Re: Why DOCTYPE Declarations for XHTML?

> [The ArchForms syntax machinery can be forbidding;)  The key is that the
> *document type* - that which allows "a UA to distinguish between one type
> of markup and another" - is in a notation declaration: the public text
> class is NOTATION in the FPI.  So, basically what we need is to declare
> something like <!DOCUMENT PUBLIC "-//W3C//NOTATION XHTML 1.1//EN"> to say
> what we mean.  Unfortunately, we have no standardized way to declare such
> a *notation* directly.  Like HyTime, the XHTML spec could provisionally
> "standardize" a processing instruction for this, but my impression is
> that a FPI for a declaration subset - e.g. "-//W3C//DTD XHTML 1.1//EN" -
> is to be pressed into double duty.]
> 
> > The object of XML / XHTML should be IMHO to learn from HTML's
> > mistakes, and move onward, not repeat HTML's mistakes.
> 
> I couldn't agree more strongly.

Nor could I.

I appreciate what Murray is trying to do and I completely understand his
intent, but it is misguided and will only lead to pain. It is not
necessary for the XHTML user community to understand the subtlty of my
argument in order to use some mechanism other than DOCTYPE declarations.
It is only required that XHTML do the appropriate thing.

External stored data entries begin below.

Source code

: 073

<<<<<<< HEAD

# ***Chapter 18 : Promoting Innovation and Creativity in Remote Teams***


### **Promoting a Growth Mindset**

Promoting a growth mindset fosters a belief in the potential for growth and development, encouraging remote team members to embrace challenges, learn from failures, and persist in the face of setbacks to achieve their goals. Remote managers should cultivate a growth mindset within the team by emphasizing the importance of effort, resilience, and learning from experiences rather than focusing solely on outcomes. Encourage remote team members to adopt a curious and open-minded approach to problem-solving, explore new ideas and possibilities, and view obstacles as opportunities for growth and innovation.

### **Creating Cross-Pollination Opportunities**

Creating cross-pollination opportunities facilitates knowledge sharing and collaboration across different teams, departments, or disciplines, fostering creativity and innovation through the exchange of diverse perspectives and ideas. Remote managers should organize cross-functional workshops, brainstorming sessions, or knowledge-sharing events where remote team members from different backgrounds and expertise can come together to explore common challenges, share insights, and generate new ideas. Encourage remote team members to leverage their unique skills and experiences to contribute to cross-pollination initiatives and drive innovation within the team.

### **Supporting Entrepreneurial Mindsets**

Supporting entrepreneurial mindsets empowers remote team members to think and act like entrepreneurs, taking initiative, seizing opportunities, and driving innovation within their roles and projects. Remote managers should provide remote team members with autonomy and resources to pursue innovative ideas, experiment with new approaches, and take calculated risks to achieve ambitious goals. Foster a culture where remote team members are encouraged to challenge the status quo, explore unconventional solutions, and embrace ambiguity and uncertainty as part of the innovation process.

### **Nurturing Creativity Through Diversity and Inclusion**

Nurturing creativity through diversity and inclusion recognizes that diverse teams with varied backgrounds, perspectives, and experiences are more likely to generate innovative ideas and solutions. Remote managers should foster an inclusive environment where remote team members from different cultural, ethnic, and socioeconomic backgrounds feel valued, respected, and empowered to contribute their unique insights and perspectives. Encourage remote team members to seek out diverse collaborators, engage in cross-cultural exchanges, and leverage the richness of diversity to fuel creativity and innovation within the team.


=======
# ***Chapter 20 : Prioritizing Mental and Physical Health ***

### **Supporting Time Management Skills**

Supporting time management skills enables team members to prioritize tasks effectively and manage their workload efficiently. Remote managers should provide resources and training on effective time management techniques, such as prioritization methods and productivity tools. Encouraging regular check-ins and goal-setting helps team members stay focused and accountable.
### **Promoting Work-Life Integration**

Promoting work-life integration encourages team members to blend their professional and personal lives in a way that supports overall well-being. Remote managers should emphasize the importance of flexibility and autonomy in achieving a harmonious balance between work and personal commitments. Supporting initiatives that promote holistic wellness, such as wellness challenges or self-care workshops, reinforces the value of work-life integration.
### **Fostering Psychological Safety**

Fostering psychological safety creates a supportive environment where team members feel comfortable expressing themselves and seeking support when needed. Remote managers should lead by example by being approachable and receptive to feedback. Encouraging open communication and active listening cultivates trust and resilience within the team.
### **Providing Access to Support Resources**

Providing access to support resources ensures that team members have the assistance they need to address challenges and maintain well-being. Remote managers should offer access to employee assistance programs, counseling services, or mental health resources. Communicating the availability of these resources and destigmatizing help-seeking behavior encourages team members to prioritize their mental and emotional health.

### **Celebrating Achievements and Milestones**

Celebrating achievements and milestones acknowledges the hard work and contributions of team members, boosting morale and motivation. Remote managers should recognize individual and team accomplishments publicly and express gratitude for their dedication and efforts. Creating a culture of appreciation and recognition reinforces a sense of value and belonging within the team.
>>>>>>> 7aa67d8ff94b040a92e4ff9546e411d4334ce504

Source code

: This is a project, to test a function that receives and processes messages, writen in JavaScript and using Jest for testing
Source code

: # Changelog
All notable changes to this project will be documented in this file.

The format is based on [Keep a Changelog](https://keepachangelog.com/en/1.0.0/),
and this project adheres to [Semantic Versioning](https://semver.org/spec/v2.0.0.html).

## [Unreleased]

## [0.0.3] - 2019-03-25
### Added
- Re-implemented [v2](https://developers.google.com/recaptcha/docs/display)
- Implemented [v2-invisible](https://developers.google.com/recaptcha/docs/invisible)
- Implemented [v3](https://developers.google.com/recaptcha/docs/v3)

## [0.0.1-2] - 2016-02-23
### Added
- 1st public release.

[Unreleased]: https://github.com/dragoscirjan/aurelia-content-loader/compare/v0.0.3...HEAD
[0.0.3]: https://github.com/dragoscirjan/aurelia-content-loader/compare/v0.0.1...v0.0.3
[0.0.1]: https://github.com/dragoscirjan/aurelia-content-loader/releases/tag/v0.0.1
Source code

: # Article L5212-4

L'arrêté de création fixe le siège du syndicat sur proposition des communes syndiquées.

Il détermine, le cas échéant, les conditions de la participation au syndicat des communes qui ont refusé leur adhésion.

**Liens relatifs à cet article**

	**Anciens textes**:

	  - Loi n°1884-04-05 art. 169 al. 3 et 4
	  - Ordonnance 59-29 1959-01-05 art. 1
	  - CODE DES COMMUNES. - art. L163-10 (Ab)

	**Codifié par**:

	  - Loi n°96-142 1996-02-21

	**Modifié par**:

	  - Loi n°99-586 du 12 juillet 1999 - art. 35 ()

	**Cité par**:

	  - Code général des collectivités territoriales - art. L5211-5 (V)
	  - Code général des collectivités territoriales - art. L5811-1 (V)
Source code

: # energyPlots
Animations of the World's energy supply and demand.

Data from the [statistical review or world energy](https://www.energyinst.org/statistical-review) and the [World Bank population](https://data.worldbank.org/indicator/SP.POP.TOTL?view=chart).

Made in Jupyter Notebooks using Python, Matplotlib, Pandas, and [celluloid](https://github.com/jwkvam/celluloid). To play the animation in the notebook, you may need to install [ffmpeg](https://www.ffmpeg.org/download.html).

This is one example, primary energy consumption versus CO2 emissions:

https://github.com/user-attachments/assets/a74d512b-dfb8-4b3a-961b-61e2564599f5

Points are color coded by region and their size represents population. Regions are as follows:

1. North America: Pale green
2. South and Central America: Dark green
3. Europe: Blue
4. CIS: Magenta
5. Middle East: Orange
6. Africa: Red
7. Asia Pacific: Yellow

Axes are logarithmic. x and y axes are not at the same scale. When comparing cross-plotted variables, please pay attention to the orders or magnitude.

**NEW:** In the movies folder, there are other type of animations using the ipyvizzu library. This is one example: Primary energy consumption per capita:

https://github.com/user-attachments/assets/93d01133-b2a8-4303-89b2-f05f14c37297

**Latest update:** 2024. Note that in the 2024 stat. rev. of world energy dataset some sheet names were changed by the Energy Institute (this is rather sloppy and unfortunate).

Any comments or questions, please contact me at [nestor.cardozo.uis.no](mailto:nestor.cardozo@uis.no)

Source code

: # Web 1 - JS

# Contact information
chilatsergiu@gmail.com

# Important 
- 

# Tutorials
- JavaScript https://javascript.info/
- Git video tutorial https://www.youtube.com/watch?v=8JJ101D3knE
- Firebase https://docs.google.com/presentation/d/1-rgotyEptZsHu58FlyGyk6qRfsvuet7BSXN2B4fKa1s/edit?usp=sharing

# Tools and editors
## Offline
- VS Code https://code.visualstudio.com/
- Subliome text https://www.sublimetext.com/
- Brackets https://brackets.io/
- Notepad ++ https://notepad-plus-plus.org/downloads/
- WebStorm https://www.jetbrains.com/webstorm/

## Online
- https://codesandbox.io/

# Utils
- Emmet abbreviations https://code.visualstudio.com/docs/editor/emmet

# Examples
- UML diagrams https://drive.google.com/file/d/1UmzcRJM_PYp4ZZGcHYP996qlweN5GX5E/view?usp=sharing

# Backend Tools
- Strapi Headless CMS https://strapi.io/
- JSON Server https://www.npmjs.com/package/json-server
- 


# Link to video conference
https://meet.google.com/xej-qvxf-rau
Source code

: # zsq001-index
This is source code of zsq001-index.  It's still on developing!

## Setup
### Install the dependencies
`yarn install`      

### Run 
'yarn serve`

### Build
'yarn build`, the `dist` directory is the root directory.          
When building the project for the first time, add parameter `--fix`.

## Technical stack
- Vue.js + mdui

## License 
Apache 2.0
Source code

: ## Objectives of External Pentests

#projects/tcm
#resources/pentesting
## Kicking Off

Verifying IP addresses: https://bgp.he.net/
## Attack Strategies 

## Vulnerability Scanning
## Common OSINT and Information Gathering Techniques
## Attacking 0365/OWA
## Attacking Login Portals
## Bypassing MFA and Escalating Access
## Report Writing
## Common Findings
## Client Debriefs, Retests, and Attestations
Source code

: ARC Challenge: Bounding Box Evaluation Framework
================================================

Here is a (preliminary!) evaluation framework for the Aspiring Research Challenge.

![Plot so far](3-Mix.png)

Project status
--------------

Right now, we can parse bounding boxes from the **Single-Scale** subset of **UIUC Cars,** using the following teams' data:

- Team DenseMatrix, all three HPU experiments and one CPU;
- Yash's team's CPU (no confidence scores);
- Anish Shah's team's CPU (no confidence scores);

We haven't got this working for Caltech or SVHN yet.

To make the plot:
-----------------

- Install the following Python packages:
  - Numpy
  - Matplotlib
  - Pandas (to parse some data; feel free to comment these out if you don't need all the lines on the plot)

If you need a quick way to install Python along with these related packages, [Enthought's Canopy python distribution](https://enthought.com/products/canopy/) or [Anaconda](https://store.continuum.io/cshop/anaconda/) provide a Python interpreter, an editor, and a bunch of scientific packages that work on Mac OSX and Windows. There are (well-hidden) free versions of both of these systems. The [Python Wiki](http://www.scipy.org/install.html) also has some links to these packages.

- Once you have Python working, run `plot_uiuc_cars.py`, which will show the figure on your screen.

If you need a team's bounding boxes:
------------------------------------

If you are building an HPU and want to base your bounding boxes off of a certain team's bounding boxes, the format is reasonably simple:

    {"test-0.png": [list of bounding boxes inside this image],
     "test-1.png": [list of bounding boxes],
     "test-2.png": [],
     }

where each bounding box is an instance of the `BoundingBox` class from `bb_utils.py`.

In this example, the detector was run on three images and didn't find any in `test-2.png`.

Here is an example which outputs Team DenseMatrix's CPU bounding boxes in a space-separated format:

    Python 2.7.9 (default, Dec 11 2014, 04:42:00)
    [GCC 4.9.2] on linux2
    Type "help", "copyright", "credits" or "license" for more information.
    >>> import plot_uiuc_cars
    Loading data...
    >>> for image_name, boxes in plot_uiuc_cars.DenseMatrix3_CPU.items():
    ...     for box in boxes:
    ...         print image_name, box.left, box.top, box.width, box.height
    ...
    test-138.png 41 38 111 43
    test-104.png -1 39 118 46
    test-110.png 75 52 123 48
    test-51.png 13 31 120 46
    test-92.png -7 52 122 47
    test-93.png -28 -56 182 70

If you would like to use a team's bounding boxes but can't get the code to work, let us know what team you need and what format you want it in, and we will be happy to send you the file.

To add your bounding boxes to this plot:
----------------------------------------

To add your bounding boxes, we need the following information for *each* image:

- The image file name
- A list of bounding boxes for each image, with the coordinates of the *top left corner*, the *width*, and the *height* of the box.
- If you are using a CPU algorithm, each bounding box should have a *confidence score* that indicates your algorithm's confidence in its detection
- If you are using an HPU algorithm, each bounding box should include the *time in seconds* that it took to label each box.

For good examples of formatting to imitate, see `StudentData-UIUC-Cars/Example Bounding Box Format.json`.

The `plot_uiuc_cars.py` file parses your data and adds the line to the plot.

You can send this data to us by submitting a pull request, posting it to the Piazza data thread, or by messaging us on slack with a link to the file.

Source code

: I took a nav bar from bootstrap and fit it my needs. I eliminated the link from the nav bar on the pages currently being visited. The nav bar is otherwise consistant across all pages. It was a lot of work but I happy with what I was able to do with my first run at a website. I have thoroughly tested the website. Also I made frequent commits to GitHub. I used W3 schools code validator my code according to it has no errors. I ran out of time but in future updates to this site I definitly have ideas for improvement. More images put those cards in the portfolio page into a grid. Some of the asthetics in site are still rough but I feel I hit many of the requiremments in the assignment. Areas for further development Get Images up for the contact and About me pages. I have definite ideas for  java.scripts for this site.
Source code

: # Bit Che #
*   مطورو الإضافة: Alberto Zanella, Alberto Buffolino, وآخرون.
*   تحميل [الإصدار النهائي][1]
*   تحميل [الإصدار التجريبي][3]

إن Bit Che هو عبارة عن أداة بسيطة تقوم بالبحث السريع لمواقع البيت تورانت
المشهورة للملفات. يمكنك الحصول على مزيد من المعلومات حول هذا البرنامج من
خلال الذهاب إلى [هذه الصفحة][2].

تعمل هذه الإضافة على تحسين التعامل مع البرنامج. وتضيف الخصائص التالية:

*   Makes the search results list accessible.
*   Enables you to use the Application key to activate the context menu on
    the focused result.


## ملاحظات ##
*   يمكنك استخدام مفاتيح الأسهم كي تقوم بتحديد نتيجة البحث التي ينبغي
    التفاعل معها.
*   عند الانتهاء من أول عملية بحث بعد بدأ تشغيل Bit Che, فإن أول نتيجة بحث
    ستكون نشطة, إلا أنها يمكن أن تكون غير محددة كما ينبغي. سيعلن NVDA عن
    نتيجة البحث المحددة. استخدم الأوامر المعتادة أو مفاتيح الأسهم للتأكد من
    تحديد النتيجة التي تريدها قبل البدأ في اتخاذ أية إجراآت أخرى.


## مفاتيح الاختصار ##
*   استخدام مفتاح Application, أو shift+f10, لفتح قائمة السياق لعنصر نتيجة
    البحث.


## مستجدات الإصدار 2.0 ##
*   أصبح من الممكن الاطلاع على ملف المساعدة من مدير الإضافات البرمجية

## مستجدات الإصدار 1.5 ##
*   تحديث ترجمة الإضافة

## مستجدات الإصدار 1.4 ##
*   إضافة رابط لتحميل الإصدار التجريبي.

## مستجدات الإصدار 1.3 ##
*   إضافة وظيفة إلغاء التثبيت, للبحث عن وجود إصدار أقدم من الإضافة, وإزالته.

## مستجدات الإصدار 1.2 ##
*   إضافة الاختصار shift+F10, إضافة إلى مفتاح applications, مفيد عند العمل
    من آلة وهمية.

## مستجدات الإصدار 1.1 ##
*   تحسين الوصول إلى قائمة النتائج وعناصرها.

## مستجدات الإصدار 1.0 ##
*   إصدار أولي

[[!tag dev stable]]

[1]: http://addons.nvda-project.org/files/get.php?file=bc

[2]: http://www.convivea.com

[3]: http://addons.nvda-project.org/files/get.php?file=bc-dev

Why should XHTML require the the feature of SGML that XML correctly
worked so hard to eliminate (DOCTYPE declarations) when the use of it is
not reliable as a way to define types, for all the reasons I've stated
many times?

There exist at least two standardized facilities for unambiguously
binding documents to their types: architecture use declaration PIs as
defined in ISO/IEC 10744:1997 (as ammended) and name-space declarations
coupled with normative meanings in their governing specs (i.e., as done
for XLink).  XHTML could use either of these or, as Arjun points out,
trivially define a purpose-built PI. It also seems likely that the XML
Schema group will at some point realize it needs a similar type of
declaration and provide it.

The advantage of the PI is that it does not require a DOCTYPE
declaration yet still enables validation because any processor can still
apply the XHTML DTD to the document *as though it had declared it as its
syntatic DOCTYPE declaration (this is essentially what the 10744
architecture mechanism does).

I think it would be a serious mistake for XHTML, probably the most
important standardized XML application, to require thte use of DOCTYPE
declarations to define types. It would not serve XHTML well and it would
serve to institutionalize what could be the worst single bad practice
the SGML and XML community suffers under.